## Exercise objective
For the material that follows, state how many lines contain the word "isRecordingActiveChangedHandler", and add nothing.

## Data records

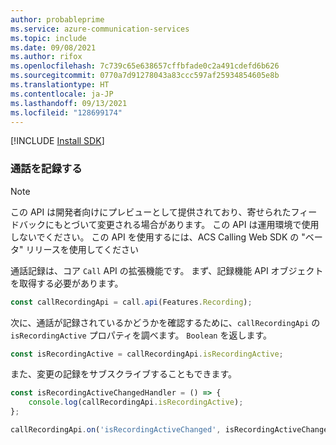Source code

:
 ```yaml
---
author: probableprime
ms.service: azure-communication-services
ms.topic: include
ms.date: 09/08/2021
ms.author: rifox
ms.openlocfilehash: 7c739c65e638657cffbfade0c2a491cdefd6b626
ms.sourcegitcommit: 0770a7d91278043a83ccc597af25934854605e8b
ms.translationtype: HT
ms.contentlocale: ja-JP
ms.lasthandoff: 09/13/2021
ms.locfileid: "128699174"
---
```

[!INCLUDE [Install SDK](../install-sdk/install-sdk-web.md)]

### <a name="record-calls"></a>通話を記録する
> [!NOTE]
> この API は開発者向けにプレビューとして提供されており、寄せられたフィードバックにもとづいて変更される場合があります。 この API は運用環境で使用しないでください。 この API を使用するには、ACS Calling Web SDK の "ベータ" リリースを使用してください

通話記録は、コア `Call` API の拡張機能です。 まず、記録機能 API オブジェクトを取得する必要があります。

```js
const callRecordingApi = call.api(Features.Recording);
```

次に、通話が記録されているかどうかを確認するために、`callRecordingApi` の `isRecordingActive` プロパティを調べます。 `Boolean` を返します。

```js
const isRecordingActive = callRecordingApi.isRecordingActive;
```

また、変更の記録をサブスクライブすることもできます。

```js
const isRecordingActiveChangedHandler = () => {
    console.log(callRecordingApi.isRecordingActive);
};

callRecordingApi.on('isRecordingActiveChanged', isRecordingActiveChangedHandler);
```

## Response to this exercise
2